== What you have to do ==
In the data below, the answer is the run of lines from the line containing "memory footprint. Across" through the line containing "promising, actively studied", both included; print it exactly and nothing else.

--- Input data Enclosed Below ---

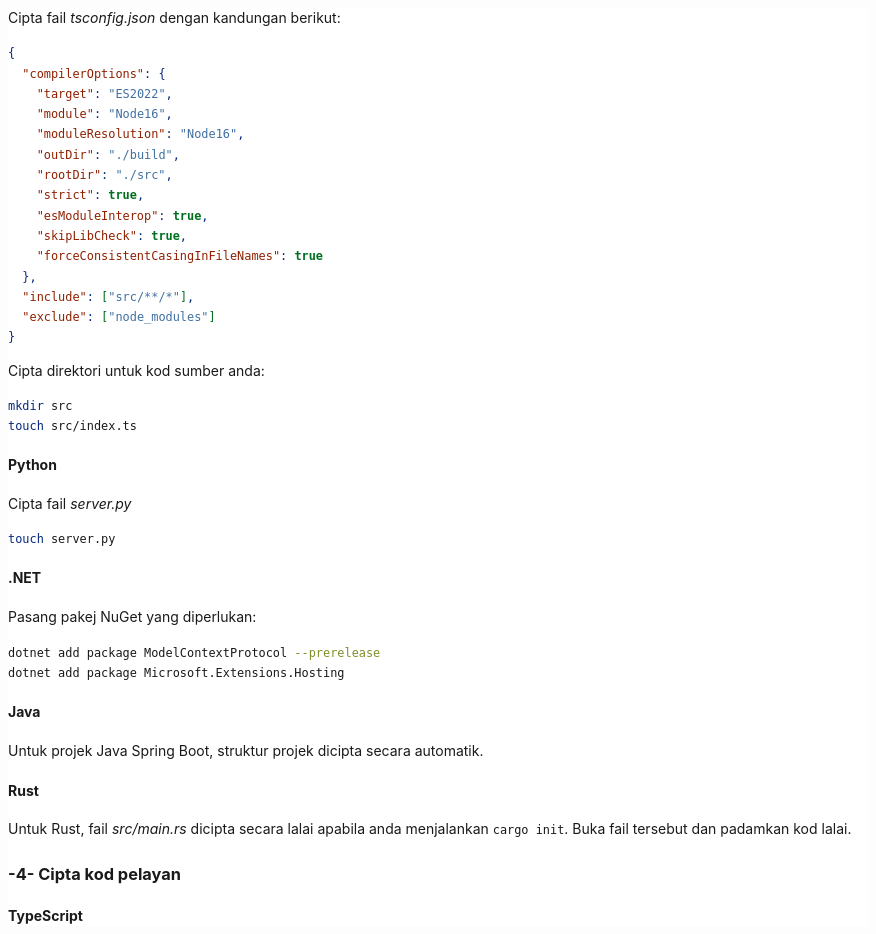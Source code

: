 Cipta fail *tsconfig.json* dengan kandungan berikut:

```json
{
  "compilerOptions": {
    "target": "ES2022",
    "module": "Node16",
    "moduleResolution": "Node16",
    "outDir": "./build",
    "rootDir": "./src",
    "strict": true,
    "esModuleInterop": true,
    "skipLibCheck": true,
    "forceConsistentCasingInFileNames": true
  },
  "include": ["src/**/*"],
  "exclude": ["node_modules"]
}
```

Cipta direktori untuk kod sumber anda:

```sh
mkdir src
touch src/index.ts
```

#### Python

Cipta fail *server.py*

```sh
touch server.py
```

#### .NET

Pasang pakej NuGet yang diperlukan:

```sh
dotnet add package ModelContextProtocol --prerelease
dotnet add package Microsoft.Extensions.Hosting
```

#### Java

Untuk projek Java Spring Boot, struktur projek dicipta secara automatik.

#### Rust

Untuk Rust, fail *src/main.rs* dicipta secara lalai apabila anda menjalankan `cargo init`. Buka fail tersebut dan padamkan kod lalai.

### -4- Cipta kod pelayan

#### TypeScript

--- End of Enclosed Input data ---
--- Input data Enclosed Below ---

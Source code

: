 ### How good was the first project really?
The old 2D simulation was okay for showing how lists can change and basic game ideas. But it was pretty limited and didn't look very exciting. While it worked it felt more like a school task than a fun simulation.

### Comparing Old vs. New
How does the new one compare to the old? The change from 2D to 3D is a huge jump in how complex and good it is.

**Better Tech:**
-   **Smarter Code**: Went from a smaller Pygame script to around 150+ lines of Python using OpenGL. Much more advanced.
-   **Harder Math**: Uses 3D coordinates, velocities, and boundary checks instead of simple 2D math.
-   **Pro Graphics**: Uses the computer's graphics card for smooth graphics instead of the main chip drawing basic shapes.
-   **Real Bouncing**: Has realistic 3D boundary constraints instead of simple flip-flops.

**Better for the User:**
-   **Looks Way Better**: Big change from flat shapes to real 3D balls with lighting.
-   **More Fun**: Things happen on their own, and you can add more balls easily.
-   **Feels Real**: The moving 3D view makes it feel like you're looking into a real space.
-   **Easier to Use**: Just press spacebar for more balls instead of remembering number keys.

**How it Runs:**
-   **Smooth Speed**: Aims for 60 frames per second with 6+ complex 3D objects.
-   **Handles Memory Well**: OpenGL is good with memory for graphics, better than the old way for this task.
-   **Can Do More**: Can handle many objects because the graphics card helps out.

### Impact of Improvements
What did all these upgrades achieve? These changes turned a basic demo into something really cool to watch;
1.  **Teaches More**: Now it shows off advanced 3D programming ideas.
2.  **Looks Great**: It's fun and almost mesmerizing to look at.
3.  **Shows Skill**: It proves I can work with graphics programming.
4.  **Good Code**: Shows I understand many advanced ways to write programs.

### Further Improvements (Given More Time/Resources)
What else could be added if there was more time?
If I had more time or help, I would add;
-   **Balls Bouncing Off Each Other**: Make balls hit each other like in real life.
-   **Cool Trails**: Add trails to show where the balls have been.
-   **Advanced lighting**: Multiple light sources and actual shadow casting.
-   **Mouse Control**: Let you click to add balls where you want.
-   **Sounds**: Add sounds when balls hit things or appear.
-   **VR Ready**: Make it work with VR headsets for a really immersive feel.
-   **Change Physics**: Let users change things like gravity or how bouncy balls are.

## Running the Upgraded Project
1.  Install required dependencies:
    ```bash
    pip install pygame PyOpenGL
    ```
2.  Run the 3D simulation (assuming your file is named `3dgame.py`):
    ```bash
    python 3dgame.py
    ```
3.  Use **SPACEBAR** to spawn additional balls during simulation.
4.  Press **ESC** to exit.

--- End of Enclosed Input data ---
--- Input data Enclosed Below ---

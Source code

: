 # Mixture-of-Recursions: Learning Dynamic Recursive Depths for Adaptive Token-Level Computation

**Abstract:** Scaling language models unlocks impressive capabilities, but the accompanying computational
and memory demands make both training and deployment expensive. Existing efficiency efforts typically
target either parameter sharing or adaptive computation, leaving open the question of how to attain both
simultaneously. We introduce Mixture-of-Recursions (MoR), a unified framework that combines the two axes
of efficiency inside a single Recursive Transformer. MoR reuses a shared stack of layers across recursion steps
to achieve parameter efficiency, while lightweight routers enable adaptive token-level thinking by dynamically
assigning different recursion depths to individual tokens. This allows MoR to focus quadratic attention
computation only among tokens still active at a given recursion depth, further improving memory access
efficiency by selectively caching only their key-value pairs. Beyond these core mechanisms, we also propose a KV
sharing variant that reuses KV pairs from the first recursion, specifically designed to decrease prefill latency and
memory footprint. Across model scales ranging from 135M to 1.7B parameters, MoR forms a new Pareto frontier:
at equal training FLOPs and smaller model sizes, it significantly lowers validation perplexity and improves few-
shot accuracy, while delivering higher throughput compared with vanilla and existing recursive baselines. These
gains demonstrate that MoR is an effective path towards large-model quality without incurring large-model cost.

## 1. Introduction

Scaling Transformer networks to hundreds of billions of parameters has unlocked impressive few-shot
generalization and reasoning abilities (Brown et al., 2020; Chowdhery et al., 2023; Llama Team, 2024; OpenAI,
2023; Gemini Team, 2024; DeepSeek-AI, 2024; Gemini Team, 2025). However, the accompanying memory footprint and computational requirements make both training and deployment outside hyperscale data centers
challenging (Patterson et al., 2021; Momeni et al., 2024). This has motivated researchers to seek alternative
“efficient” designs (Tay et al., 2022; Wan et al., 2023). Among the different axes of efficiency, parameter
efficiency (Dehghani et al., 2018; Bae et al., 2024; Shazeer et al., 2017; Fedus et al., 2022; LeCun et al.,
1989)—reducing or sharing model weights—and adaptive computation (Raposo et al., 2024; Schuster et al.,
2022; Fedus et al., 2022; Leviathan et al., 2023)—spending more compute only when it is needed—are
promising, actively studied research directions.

--- End of Enclosed Input data ---

== Task output ==
memory footprint. Across model scales ranging from 135M to 1.7B parameters, MoR forms a new Pareto frontier:
at equal training FLOPs and smaller model sizes, it significantly lowers validation perplexity and improves few-
shot accuracy, while delivering higher throughput compared with vanilla and existing recursive baselines. These
gains demonstrate that MoR is an effective path towards large-model quality without incurring large-model cost.

## 1. Introduction

Scaling Transformer networks to hundreds of billions of parameters has unlocked impressive few-shot
generalization and reasoning abilities (Brown et al., 2020; Chowdhery et al., 2023; Llama Team, 2024; OpenAI,
2023; Gemini Team, 2024; DeepSeek-AI, 2024; Gemini Team, 2025). However, the accompanying memory footprint and computational requirements make both training and deployment outside hyperscale data centers
challenging (Patterson et al., 2021; Momeni et al., 2024). This has motivated researchers to seek alternative
“efficient” designs (Tay et al., 2022; Wan et al., 2023). Among the different axes of efficiency, parameter
efficiency (Dehghani et al., 2018; Bae et al., 2024; Shazeer et al., 2017; Fedus et al., 2022; LeCun et al.,
1989)—reducing or sharing model weights—and adaptive computation (Raposo et al., 2024; Schuster et al.,
2022; Fedus et al., 2022; Leviathan et al., 2023)—spending more compute only when it is needed—are
promising, actively studied research directions.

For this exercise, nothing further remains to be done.